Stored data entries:
──────────────────────────────
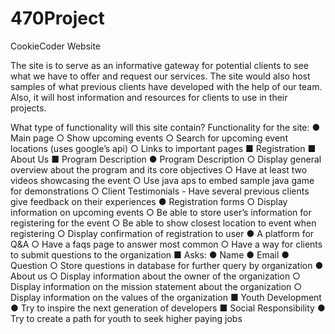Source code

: # 470Project
CookieCoder Website

The site is to serve as an informative gateway for potential clients to see what we have
to offer and request our services. The site would also host samples of what previous clients
have developed with the help of our team. Also, it will host information and resources for clients
to use in their projects.

What type of functionality will this site contain?
Functionality for the site:
  ● Main page
    ○ Show upcoming events
    ○ Search for upcoming event locations (uses google’s api)
    ○ Links to important pages
        ■ Registration
        ■ About Us
        ■ Program Description
● Program Description
   ○ Display general overview about the program and its core objectives
   ○ Have at least two videos showcasing the event
   ○ Use java aps to embed sample java game for demonstrations
   ○ Client Testimonials - Have several previous clients give feedback on their
    experiences
● Registration forms
   ○ Display information on upcoming events
   ○ Be able to store user’s information for registering for the event
   ○ Be able to show closest location to event when registering
   ○ Display confirmation of registration to user
● A platform for Q&A
   ○ Have a faqs page to answer most common
   ○ Have a way for clients to submit questions to the organization
      ■ Asks:
        ● Name
        ● Email
        ● Question
   ○ Store questions in database for further query by organization
● About us
   ○ Display information about the owner of the organization
   ○ Display information on the mission statement about the organization
   ○ Display information on the values of the organization
      ■ Youth Development
        ● Try to inspire the next generation of developers
      ■ Social Responsibility
        ● Try to create a path for youth to seek higher paying jobs
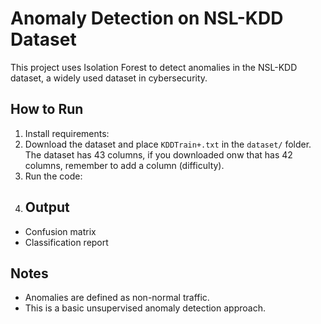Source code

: # Anomaly Detection on NSL-KDD Dataset

This project uses Isolation Forest to detect anomalies in the NSL-KDD dataset, a widely used dataset in cybersecurity.

## How to Run

1. Install requirements:
2. Download the dataset and place `KDDTrain+.txt` in the `dataset/` folder. The dataset has 43 columns, if you downloaded onw that has 42 columns, remember to add a column (difficulty). 
3. Run the code:
4. ## Output
- Confusion matrix
- Classification report
  
## Notes
- Anomalies are defined as non-normal traffic.
- This is a basic unsupervised anomaly detection approach.
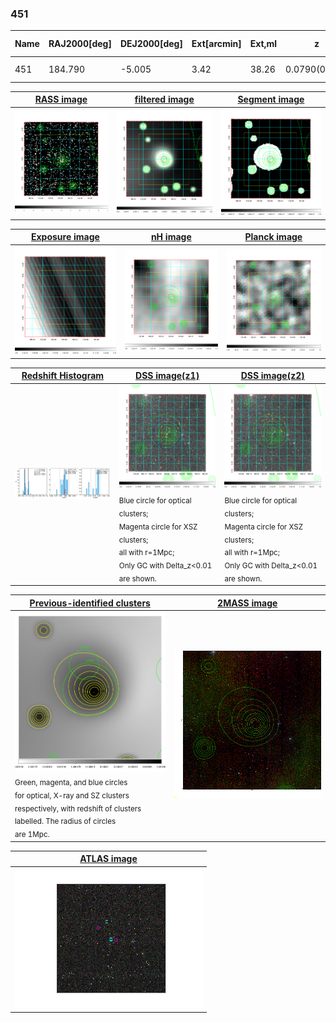 <div STYLE="page-break-after: always;"></div>

### 451

|Name|RAJ2000[deg]|DEJ2000[deg] |Ext[arcmin]| Ext,ml | z | z_src| C|GC(XSZ,Delta_z<0.01)| GC(OPT,Delta_z<0.01)|GC| R_sig[arcmin] | R500[arcmin] | R500[Mpc]| CRsig[c/s] | CR500[c/s] |L500[1E44 erg/s]|F500[1E-12 erg/s/cm^2]| M500[1E14 Msun]|Tx[keV]|Cnt_sig|Beta|Rc[arcmin]|Comment|Alias|
|---|---|---|---|---|---|------|---|--------|---------|----------|---|---|---|---|---|---|---|---|---|---|---|---|---|---|
|451| 184.790| -5.005| 3.42| 38.26| 0.0790(0.005)| z1, z_opt| S| -| W| A, W| 10.262| 8.273| 0.741| 0.133(0.038)| 0.129(0.037)| 0.352(0.066)| 2.292(0.426)| 1.25(0.12)| 2.52(0.15)| 58.1| 0.883(-0.127+0.083)| 6.008(-1.001+0.826)| -| t159|

|[RASS image](../image/451/451_img.pdf)|[filtered image](../image/451/451_fil.pdf)|[Segment image](../image/451/451_seg.pdf)|
|-------------------|--------------------|-------------------|
| <img src="../image/451/451_img.png" width="300">  | <img src="../image/451/451_fil.png" width="300">   | <img src="../image/451/451_seg.png" width="300">  |

|[Exposure image](../image/451/451_mex.pdf)| [nH image](../image/451/451_nh.pdf)| [Planck image](../image/451/451_p.pdf)|
|-------------------|--------------------|-------------------|
|<img src="../image/451/451_mex.png" width="300">   | <img src="../image/451/451_nh.png" width="300">    | <img src="../image/451/451_p.png" width="300"> |

|[Redshift Histogram](../image/451/451_zg.pdf) | [DSS image(z1)](../image/451/451_dss_z1.pdf)      |  [DSS image(z2)](../image/451/451_dss_z2.pdf)    |
|-------------------|--------------------|-------------------|
|<img src="../image/451/451_zg.png" width="300"> |<img src="../image/451/451_dss_z1.png" width="300"> <sub><br>Blue circle for optical clusters; <br>Magenta circle for XSZ clusters; <br>all with r=1Mpc; <br>Only GC with Delta_z<0.01 are shown. </sub>| <img src="../image/451/451_dss_z2.png" width="300"><sub><br>Blue circle for optical clusters; <br>Magenta circle for XSZ clusters; <br>all with r=1Mpc; <br>Only GC with Delta_z<0.01 are shown. </sub> |

|[Previous-identified clusters](../image/451/451_gc.pdf) | [2MASS image](../image/451/451_2mass.pdf)      |
|-------------------|-------------------|
|<img src=../image/451/451_gc.png width="300"> <br><sub>Green, magenta, and blue circles <br>for optical, X-ray and SZ clusters <br>respectively, with redshift of clusters <br>labelled. The radius of circles <br>are 1Mpc.</sub>|<img src="../image/451/451_2mass.png" width="300">  |

|[ATLAS image](../image/451/451_s.pdf)        |
|-------------------|
| <img src="../image/451/451_s.png" width="300">  |
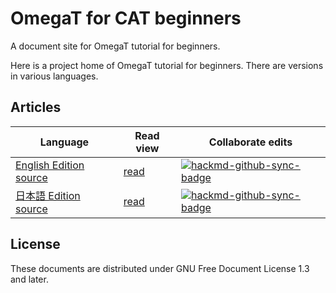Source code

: # OmegaT for CAT beginners

A document site for OmegaT tutorial for beginners.

Here is a project home of OmegaT tutorial for beginners.
There are versions in various languages.

## Articles

Language | Read view                                              | Collaborate edits
---------|--------------------------------------------------------|--------------------
[English Edition source](docs/OmegaT_for_Beginners_en.md) | [read](https://hackmd.io/@omegat/for_cat_beginners)    | [![hackmd-github-sync-badge]( https://hackmd.io/j9iNkDmYTTufabqW1wmxaw/badge)](https://hackmd.io/@omegat/for_cat_beginners/edit)
[日本語 Edition source](docs/OmegaT_for_Beginners_ja.md) | [read](https://hackmd.io/@omegat/for_cat_beginners_ja) | [![hackmd-github-sync-badge](https://hackmd.io/xL4ee8XjRrmuvRYzBhl08Q/badge)](https://hackmd.io/@omegat/for_cat_beginners_ja/edit)

## License

These documents are distributed under GNU Free Document License 1.3 and later.

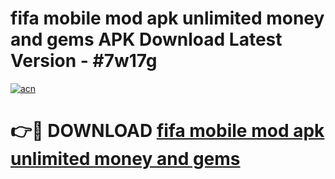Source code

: # fifa mobile mod apk unlimited money and gems APK Download Latest Version - #7w17g

[![acn](https://github.com/user-attachments/assets/0f9c940e-d8b0-45ae-aac7-cd30a18b3e1c)](https://app.mediaupload.pro?title=fifa_mobile_mod_apk_unlimited_money_and_gems&ref=22-F6)

# 👉🔴 DOWNLOAD [fifa mobile mod apk unlimited money and gems](https://app.mediaupload.pro?title=fifa_mobile_mod_apk_unlimited_money_and_gems&ref=24-F6)
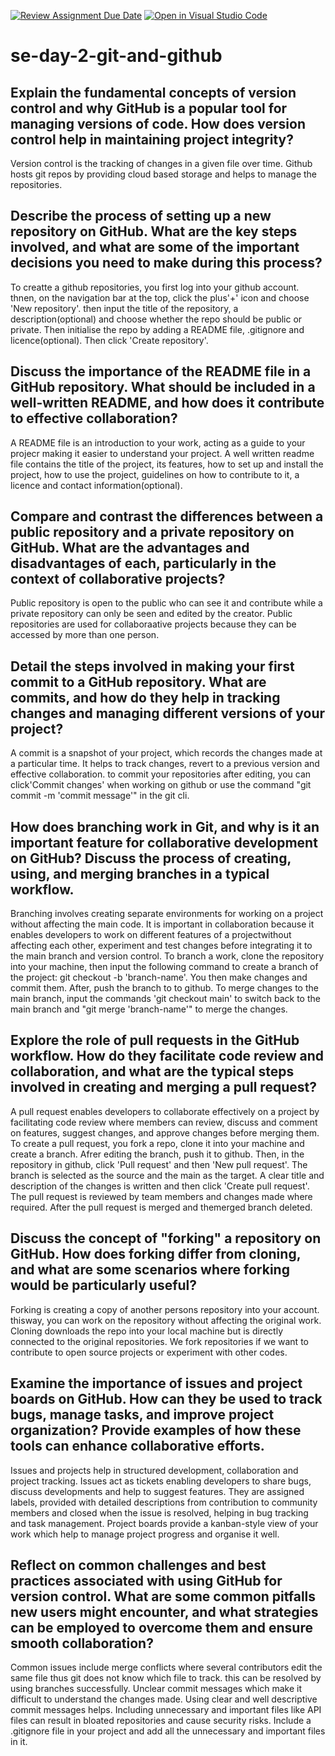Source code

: [![Review Assignment Due Date](https://classroom.github.com/assets/deadline-readme-button-22041afd0340ce965d47ae6ef1cefeee28c7c493a6346c4f15d667ab976d596c.svg)](https://classroom.github.com/a/8wgCKhpZ)
[![Open in Visual Studio Code](https://classroom.github.com/assets/open-in-vscode-2e0aaae1b6195c2367325f4f02e2d04e9abb55f0b24a779b69b11b9e10269abc.svg)](https://classroom.github.com/online_ide?assignment_repo_id=18387839&assignment_repo_type=AssignmentRepo)
# se-day-2-git-and-github
## Explain the fundamental concepts of version control and why GitHub is a popular tool for managing versions of code. How does version control help in maintaining project integrity?
Version control is the tracking of changes in a given file over time. Github hosts git repos by providing cloud based storage and helps to manage the repositories.
## Describe the process of setting up a new repository on GitHub. What are the key steps involved, and what are some of the important decisions you need to make during this process?
To creatte a github repositories, you first log into your github account. thnen, on the navigation bar at the top, click the plus'+' icon and choose 'New repository'. then input the title of the repository, a description(optional) and choose whether the repo should be public or private. Then initialise the repo by adding a README file, .gitignore and licence(optional). Then click 'Create repository'.
## Discuss the importance of the README file in a GitHub repository. What should be included in a well-written README, and how does it contribute to effective collaboration?
A README file is an introduction to your work, acting as a guide to your projecr making it easier to understand your project. A well written readme file contains the title of the project, its features, how to set up and install the project, how to use the project, guidelines on how to contribute to it, a licence and contact information(optional).
## Compare and contrast the differences between a public repository and a private repository on GitHub. What are the advantages and disadvantages of each, particularly in the context of collaborative projects?
Public repository is open to the public who can see it and contribute while a private repository can only be seen and edited by the creator. Public repositories are used for collaboraative projects because they can be accessed by more than one person.
## Detail the steps involved in making your first commit to a GitHub repository. What are commits, and how do they help in tracking changes and managing different versions of your project?
A commit is a snapshot of your project, which records the changes made at a particular time. It helps to track changes, revert to a previous version and effective collaboration. to commit your repositories after editing, you can click'Commit changes' when working on  github or use the command "git commit -m 'commit message'" in the git cli.
## How does branching work in Git, and why is it an important feature for collaborative development on GitHub? Discuss the process of creating, using, and merging branches in a typical workflow.
Branching involves creating separate environments for working on a project without affecting the main code. It is important in collaboration because it enables developers to work on different features of a projectwithout affecting each other, experiment and test changes before integrating it to the main branch and version control. To branch a work, clone the repository into your machine, then input the following command to create a branch of the project: git checkout -b 'branch-name'. You then make changes and commit them. After, push the branch to to github. To merge changes to the main branch, input the commands 'git checkout main' to switch back to the main branch and "git merge 'branch-name'" to merge the changes. 
## Explore the role of pull requests in the GitHub workflow. How do they facilitate code review and collaboration, and what are the typical steps involved in creating and merging a pull request?
A pull request enables developers to collaborate effectively on a project by facilitating code review where members can review, discuss and comment on features, suggest changes, and approve changes before merging them. To create a pull request, you fork a repo, clone it into your machine and create a branch. Afrer editing the branch, push it to github. Then, in the repository in github, click 'Pull request' and then 'New pull request'. The branch is selected as the source and the main as the target. A clear title and description of the changes is written and then click 'Create pull request'. The pull request is reviewed by team members and changes made where required. After the pull request is merged and themerged branch deleted.
## Discuss the concept of "forking" a repository on GitHub. How does forking differ from cloning, and what are some scenarios where forking would be particularly useful?
Forking is creating a copy of another persons repository into your account. thisway, you can work on the repository without affecting the original work. Cloning downloads the repo into your local machine but is directly connected to the original repositories. We fork repositories if we want to contribute to open source projects or experiment with other codes.
## Examine the importance of issues and project boards on GitHub. How can they be used to track bugs, manage tasks, and improve project organization? Provide examples of how these tools can enhance collaborative efforts.
Issues and projects help in structured development, collaboration and project tracking. Issues act as tickets enabling developers to share bugs, discuss developments and help to suggest features. They are assigned labels, provided with detailed descriptions from contribution to community members and closed when the issue is resolved, helping in bug tracking and task management. Project boards provide a kanban-style view of your work which help to manage project progress and organise it well.
## Reflect on common challenges and best practices associated with using GitHub for version control. What are some common pitfalls new users might encounter, and what strategies can be employed to overcome them and ensure smooth collaboration?
Common issues include merge conflicts where several contributors edit the same file thus git does not know which file to track. this can be resolved by using branches successfully.
Unclear commit messages which make it difficult to understand the changes made. Using clear and well descriptive commit messages helps.
Including unnecessary and important files like API files can result in bloated repositories and cause security risks. Include a .gitignore file in your project and add all the unnecessary and important files in it.

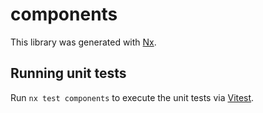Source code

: # components

This library was generated with [Nx](https://nx.dev).

## Running unit tests

Run `nx test components` to execute the unit tests via [Vitest](https://vitest.dev/).
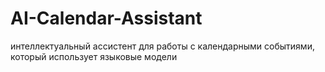 # AI-Calendar-Assistant
интеллектуальный ассистент для работы с календарными событиями, который использует языковые модели
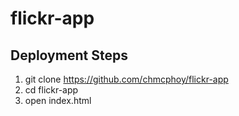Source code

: # flickr-app

## Deployment Steps
1. git clone https://github.com/chmcphoy/flickr-app
2. cd flickr-app
3. open index.html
──────────────────────────────
- Task requirements: Begin at the top of the records above and retype each line exactly until the line containing "to offer and", which is included. Skip all pictures.

- Worked solution:
Source code

: # 470Project
CookieCoder Website

The site is to serve as an informative gateway for potential clients to see what we have
to offer and request our services. The site would also host samples of what previous clients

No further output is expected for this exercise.